保福寺峠(ほふくじとうげ※)越えは、始点を長野県青木村「市之沢宿」、終点を松本市保福寺町(ほふくじまち)にある「保福寺宿(ほうふくじじゅく)」としました。
市之沢宿には、公共機関を利用する場合は、上田駅方面からは千曲バスと青木村営バスを利用して市之沢バス停で下車します。
バス停の向かい側の大きな家が荷物の取次所兼旅館の「つた屋」で、あたりに古い町並みが残っています。
なお、市之沢集落に入る手前(上田側)にある、恋渡(こえど)神社の鳥居前には「歴史の道 東山道」の標柱があります。
市之沢宿を保福寺峠に向かって県道181号線を歩くと臼川の橋があり、渡ったところに左に入る道があります。
左に行くと瀬合川を渡り、少し上ったところの右手に「歴史の道東山道 保福寺峠上り口」と書かれた標柱が立っています。
(※『コンサイス地名辞典』三省堂、『日本山名辞典』三省堂、によった)

右手に見ながら通り過ぎて、すぐの分岐を右へ曲がると林の中に入ります。
野生動物用の柵を開け閉めし、農作業の道なりにずっと登っていくと、瀬合川近くでさきほどの県道181号線に出ます。
しばらく県道を歩くと左手にパターゴルフ場の跡があり、清水茶屋の標柱があります。
その150mくらい先、左手に道型が見え、入りくちに「東山道」の標柱が倒れています。
路面には笹が伸びてきていますが、幅3mほどの広い道をゆるやかに登ります。
車道に出る直前の左手に「一遍水 石川軍陣地跡」の標柱がありますが、水場は見あたりません。

県道をさらに100mほど歩くと、左手に道型が見えますが、入り口に古道だという目印はなく、路面に草が茂っているのでわかりにくい箇所です。
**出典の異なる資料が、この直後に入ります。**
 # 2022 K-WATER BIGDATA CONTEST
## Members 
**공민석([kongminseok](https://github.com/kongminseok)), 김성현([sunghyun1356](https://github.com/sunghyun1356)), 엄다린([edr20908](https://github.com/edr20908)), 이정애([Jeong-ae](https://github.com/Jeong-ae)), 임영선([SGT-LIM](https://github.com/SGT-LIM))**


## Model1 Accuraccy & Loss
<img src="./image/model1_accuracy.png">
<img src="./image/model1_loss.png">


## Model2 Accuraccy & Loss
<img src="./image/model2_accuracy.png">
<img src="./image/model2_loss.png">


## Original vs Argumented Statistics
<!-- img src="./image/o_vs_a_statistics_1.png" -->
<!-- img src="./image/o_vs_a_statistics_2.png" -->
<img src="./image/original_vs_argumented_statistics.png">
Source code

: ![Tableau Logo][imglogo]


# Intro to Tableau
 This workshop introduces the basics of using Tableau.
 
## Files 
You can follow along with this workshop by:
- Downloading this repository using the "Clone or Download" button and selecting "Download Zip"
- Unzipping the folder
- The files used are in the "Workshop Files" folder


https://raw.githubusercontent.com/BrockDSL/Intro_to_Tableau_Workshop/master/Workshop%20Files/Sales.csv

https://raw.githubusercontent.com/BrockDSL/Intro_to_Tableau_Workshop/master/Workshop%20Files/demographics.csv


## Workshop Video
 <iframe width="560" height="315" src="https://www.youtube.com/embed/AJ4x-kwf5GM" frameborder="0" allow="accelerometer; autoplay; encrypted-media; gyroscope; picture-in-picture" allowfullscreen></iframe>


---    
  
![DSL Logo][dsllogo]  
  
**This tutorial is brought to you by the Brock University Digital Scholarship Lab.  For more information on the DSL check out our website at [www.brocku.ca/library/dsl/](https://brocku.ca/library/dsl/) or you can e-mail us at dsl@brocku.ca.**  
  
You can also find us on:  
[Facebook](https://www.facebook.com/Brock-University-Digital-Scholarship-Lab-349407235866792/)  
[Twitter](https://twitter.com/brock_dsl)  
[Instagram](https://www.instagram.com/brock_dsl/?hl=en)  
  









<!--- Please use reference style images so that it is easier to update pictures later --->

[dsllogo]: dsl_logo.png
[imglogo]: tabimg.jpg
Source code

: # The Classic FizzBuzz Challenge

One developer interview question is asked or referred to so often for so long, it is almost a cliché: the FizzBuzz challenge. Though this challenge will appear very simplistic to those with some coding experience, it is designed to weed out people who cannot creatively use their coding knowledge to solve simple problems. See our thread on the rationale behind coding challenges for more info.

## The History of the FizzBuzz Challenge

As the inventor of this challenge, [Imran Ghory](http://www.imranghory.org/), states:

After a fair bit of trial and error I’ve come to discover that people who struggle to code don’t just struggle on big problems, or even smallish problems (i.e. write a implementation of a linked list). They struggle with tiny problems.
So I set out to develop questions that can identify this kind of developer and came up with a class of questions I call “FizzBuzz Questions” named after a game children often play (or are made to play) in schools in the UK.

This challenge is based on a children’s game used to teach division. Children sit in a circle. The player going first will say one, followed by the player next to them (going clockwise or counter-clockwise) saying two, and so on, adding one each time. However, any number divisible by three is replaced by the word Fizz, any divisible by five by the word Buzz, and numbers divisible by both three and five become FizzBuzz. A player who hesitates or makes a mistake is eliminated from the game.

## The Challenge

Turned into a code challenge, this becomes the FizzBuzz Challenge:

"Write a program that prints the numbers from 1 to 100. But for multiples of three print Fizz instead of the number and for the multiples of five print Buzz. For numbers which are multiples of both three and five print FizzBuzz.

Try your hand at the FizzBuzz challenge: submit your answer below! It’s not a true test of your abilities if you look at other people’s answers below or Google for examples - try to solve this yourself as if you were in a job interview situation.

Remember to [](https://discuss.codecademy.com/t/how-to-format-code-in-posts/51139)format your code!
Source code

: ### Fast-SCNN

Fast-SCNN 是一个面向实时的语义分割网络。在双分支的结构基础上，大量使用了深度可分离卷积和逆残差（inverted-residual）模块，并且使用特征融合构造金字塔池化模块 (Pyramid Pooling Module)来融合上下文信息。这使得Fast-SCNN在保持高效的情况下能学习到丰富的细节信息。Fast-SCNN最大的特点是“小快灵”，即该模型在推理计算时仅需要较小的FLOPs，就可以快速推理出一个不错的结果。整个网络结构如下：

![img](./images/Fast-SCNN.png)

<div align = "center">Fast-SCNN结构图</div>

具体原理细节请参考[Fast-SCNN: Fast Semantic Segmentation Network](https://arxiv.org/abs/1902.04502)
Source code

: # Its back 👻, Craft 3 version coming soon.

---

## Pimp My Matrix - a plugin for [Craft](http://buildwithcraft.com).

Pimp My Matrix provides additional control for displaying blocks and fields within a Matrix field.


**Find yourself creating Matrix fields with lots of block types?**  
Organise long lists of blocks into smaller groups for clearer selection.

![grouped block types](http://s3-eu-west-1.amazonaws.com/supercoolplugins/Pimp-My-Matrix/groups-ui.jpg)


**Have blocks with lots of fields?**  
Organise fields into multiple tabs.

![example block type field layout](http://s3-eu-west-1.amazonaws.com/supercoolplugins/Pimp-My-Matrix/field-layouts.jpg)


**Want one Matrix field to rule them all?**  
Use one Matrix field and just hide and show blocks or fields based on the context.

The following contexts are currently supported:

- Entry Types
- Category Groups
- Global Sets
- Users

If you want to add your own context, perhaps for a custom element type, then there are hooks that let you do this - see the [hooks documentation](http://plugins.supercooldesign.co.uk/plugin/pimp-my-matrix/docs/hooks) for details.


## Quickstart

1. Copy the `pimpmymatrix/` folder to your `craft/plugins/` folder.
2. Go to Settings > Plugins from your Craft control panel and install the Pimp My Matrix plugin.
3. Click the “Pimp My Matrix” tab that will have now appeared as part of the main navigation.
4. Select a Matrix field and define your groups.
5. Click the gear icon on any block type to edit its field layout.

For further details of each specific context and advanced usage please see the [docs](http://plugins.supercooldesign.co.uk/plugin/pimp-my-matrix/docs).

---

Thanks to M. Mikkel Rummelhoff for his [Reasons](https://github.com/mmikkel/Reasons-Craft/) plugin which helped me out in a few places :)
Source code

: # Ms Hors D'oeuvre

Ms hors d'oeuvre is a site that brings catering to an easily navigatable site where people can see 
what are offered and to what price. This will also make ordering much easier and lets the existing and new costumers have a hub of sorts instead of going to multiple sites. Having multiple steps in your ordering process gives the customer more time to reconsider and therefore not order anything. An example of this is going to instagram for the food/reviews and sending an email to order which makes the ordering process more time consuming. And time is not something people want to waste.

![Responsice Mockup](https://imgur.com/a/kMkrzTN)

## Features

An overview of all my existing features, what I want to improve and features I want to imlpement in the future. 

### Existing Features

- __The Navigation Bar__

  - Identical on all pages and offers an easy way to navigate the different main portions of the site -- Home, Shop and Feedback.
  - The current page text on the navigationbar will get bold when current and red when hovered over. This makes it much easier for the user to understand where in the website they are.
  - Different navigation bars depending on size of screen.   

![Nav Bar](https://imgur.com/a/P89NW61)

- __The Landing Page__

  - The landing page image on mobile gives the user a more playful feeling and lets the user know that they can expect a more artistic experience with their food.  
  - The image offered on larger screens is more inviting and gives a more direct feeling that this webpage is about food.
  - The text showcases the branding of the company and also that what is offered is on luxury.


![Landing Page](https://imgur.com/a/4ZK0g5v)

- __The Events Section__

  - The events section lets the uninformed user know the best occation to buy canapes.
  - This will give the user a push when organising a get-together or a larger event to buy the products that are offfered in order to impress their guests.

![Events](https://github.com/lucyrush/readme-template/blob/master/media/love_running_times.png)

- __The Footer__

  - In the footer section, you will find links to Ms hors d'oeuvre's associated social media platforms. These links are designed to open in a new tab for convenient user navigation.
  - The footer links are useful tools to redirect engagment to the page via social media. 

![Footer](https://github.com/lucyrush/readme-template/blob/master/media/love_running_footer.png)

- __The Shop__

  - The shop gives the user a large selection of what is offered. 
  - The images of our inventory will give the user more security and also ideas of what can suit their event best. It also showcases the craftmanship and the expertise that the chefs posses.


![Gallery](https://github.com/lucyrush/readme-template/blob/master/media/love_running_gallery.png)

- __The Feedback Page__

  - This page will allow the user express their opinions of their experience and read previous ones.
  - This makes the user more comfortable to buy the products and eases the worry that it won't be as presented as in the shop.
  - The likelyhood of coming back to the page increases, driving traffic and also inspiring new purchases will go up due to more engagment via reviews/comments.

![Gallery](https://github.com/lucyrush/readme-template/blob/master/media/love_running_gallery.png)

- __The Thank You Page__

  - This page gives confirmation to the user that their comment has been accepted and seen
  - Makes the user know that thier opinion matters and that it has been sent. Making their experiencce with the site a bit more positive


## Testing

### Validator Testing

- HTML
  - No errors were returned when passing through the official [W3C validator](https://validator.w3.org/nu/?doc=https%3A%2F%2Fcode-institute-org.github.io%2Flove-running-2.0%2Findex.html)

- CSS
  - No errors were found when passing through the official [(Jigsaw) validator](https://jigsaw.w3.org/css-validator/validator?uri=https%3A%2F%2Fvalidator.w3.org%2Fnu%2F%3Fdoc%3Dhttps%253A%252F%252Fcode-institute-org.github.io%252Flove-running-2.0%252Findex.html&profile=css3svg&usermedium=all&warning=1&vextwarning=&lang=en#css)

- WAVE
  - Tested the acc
真っ直ぐ歩くと再び県道に出ます。この分岐には「東山道」の標柱があります。
しばらく県道を行くと、右手にやや登り気味に傾斜した道が現れます。
最初はふくらはぎの高さまでの笹をかきわけて歩きますが、幅2mくらいで道は明瞭です。
南西方向に道は向かっています。
しばらく歩くと右側に、入奈良本牧場の柵が続くようになりますが徐々に離れます。

かき分ける笹がなくなり、路面が見えるようになると、縦横に作業用林道が交差するため、入り込まないように注意して、曲がることなく真直ぐに進みます。
周囲が平らで広くなると、左手に「中の茶屋跡」の標柱が見え、道幅が狭い県道181号線に出ます。
向かい側に「上 追分へ 下 中の茶屋跡」の標柱があり、また古道をしばらく進むと尾根の上に「右 北向山 別所道」と彫られた高さ2mの大きな石の道標が立っています。
これを左に見て直角に進路を変え、南西方向と緩い坂を上っていきます。
「接待茶屋跡」の標柱に続き、「石止観音」を右に見て、車道を少したどったら、カーブする手前で突っ切る古道に入り、最後は車道を歩いて保福寺峠(標高1345m)に着きます。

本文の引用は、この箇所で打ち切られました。